Although he worked closely with Rašín, he differed significantly in many respects. Engliš criticized his deflationary policy, persistent efforts to strengthen the Czech koruna, and insistence on the gold standard. His reasoning included the observation that between 1921 and 1923, the price level fell by 43%, exports fell by 53%, and unemployment rose from 72 to 207 thousand people. Although the deflationary policy was revoked by parliament in 1925, the leadership of the National Bank continued to insist on it, even though during the economic crisis, the price of gold rose sharply, and with it, the koruna exchange rate. Between 1930 and 1933, the price level decreased by 19%, but exports fell by 64%, and unemployment rose from 105 to 736 thousand people. It was not until 1934 that Engliš was able to enforce the devaluation of the koruna by 16%, which was not enough.

He was characterized by extensive debates with opponents, where he exhaustively analyzed all arguments and counter-arguments. As a lecturer, he enriched his speeches with deep practical excursions. In 1991, President Václav Havel awarded him the Order of Tomáš Garrigue Masaryk, Class III in memoriam for "outstanding services to democracy and human rights".

== Legacy ==
In 1990, the Karel Engliš Society was founded in Prague, and in 1994 the Karel Engliš Prize was established by Masaryk University in Brno, awarded annually to a prominent economist.

Every year, the Rector of Charles University awards the Prof. JUDr. Karel Engliš Prize as one of the types of Rector's Prizes for the best social science graduates.

The former Karel Engliš University in Brno bore his name, and streets in Smíchov, Prague and Opava are named after him.

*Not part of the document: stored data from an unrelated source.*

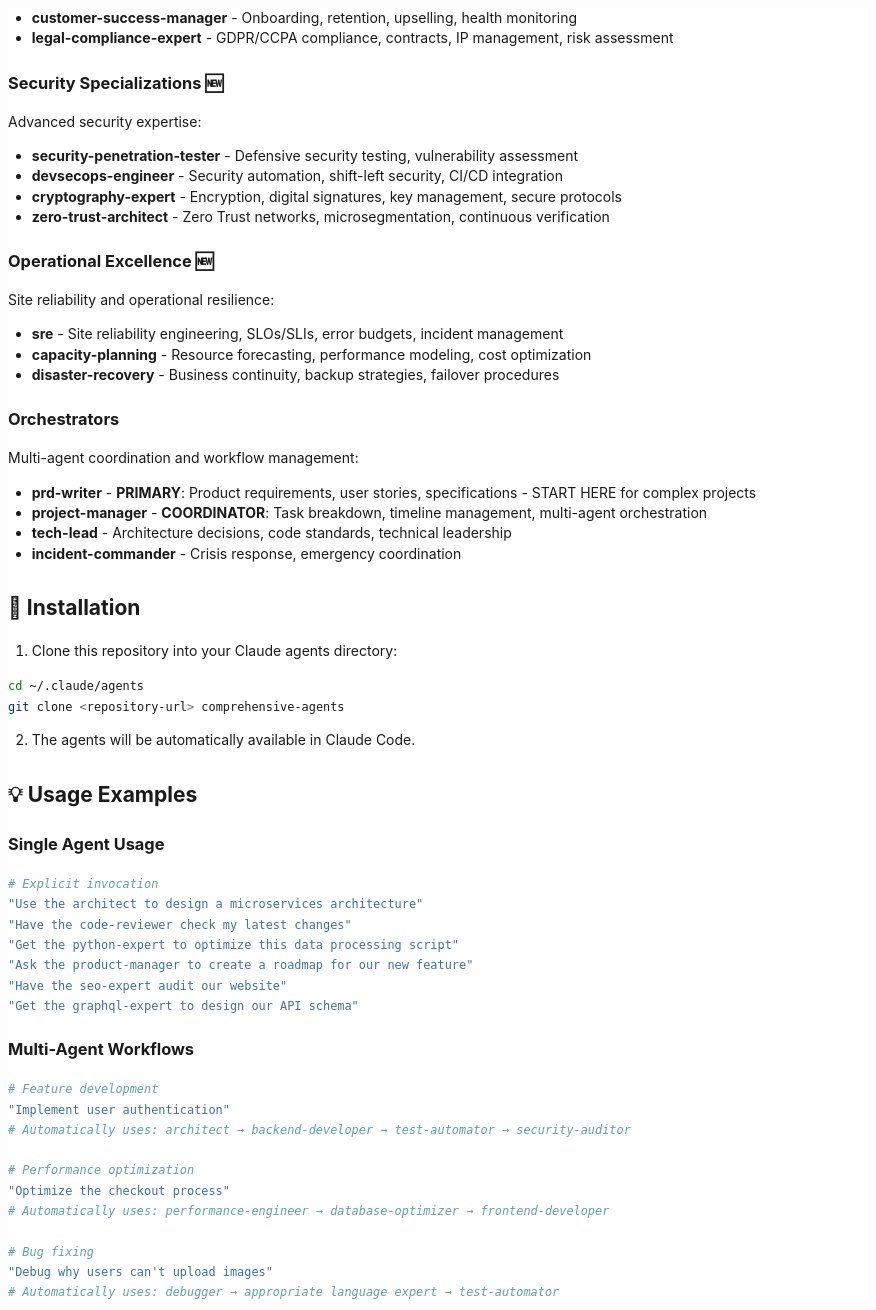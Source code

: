 - **customer-success-manager** - Onboarding, retention, upselling, health monitoring
- **legal-compliance-expert** - GDPR/CCPA compliance, contracts, IP management, risk assessment

### Security Specializations 🆕
Advanced security expertise:

- **security-penetration-tester** - Defensive security testing, vulnerability assessment
- **devsecops-engineer** - Security automation, shift-left security, CI/CD integration
- **cryptography-expert** - Encryption, digital signatures, key management, secure protocols
- **zero-trust-architect** - Zero Trust networks, microsegmentation, continuous verification

### Operational Excellence 🆕
Site reliability and operational resilience:

- **sre** - Site reliability engineering, SLOs/SLIs, error budgets, incident management
- **capacity-planning** - Resource forecasting, performance modeling, cost optimization
- **disaster-recovery** - Business continuity, backup strategies, failover procedures

### Orchestrators
Multi-agent coordination and workflow management:

- **prd-writer** - **PRIMARY**: Product requirements, user stories, specifications - START HERE for complex projects
- **project-manager** - **COORDINATOR**: Task breakdown, timeline management, multi-agent orchestration
- **tech-lead** - Architecture decisions, code standards, technical leadership
- **incident-commander** - Crisis response, emergency coordination

## 🚀 Installation

1. Clone this repository into your Claude agents directory:
```bash
cd ~/.claude/agents
git clone <repository-url> comprehensive-agents
```

2. The agents will be automatically available in Claude Code.

## 💡 Usage Examples

### Single Agent Usage
```bash
# Explicit invocation
"Use the architect to design a microservices architecture"
"Have the code-reviewer check my latest changes"
"Get the python-expert to optimize this data processing script"
"Ask the product-manager to create a roadmap for our new feature"
"Have the seo-expert audit our website"
"Get the graphql-expert to design our API schema"
```

### Multi-Agent Workflows
```bash
# Feature development
"Implement user authentication"
# Automatically uses: architect → backend-developer → test-automator → security-auditor

# Performance optimization
"Optimize the checkout process"
# Automatically uses: performance-engineer → database-optimizer → frontend-developer

# Bug fixing
"Debug why users can't upload images"
# Automatically uses: debugger → appropriate language expert → test-automator
```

In 2022, the Czech National Bank issued a commemorative banknote featuring a portrait of Engliš, with a nominal value of CZK 100.

== Works ==

- Základy hospodářského myšlení ('Basics of economic thinking'). Brno: Barvič & Novotný, 1922.
- Vybrané kapitoly z národního hospodářství ('Selected chapters from the national economy'). Prague: State Publishing House, 1925.
- Finanční věda: nástin theorie hospodářství veřejných svazků ('Financial science: an outline of the theory of public unions'). Prague: Fr. Borový, 1929.
- Teleologie jako forma vědeckého poznání ('Teleology as a form of scientific knowledge'). Prague: F. Topič, 1930.
- Ekonomie a filosofie ('Economics and philosophy'). Prague: Fr. Borový, 1931.
- O nouzi v nadbytku ('In need of excess'). Prague: Fr. Borový, 1935.
- Soustava národního hospodářství: Věda o pořádku, v kterém jednotlivci a národové pečují o udržení a zlepšení života ('System of the national economy: The science of the order in which individuals and nations care for the maintenance and improvement of life'). 2 Volumes. Prague: Melantrich, 1938.
- Národní hospodářství pro účely nejvyšších stupňů středních škol ('National economy for the purposes of the highest levels of secondary schools'). Prague: Orbis, 1940.
- Hospodářské soustavy ('Economic systems'). Prague: Všehrd, 1946.
- Malá logika: věda o myšlenkovém řádu ('Little logic: the science of the order of thought'). Prague: Melantrich, 1947.
- Věčné ideály lidstva ('Eternal ideals of humanity'). Prague: Vyšehrad, 1992. (From Engliš's estate, completed on January 28, 1956.)
- Hrabyň mého mládí ('Countess of my youth'). Opava: Matice slezská, 1999. ISBN 80-238-3394-4. 2nd edition, Opava: Matice slezská, 2010. ISBN 978-80-86887-15-9.